Search the records below for the word "CASthesis". Pull out each line that has it.

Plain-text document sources
··········
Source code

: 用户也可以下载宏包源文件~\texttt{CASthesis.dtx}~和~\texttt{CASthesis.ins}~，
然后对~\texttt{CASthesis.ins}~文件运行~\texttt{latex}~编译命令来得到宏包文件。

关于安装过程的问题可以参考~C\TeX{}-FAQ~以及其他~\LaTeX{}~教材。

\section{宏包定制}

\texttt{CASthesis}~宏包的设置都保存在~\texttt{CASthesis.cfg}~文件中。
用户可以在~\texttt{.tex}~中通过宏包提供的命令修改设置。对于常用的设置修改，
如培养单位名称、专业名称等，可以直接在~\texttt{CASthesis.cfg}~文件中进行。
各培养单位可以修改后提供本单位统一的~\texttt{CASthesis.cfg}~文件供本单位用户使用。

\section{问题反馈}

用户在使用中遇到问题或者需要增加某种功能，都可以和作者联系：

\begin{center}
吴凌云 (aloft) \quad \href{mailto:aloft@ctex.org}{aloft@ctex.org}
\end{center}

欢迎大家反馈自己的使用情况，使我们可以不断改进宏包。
··········
● **WRITTEN RESPONSE**
: 用户也可以下载宏包源文件~\texttt{CASthesis.dtx}~和~\texttt{CASthesis.ins}~，
然后对~\texttt{CASthesis.ins}~文件运行~\texttt{latex}~编译命令来得到宏包文件。
\texttt{CASthesis}~宏包的设置都保存在~\texttt{CASthesis.cfg}~文件中。
如培养单位名称、专业名称等，可以直接在~\texttt{CASthesis.cfg}~文件中进行。
各培养单位可以修改后提供本单位统一的~\texttt{CASthesis.cfg}~文件供本单位用户使用。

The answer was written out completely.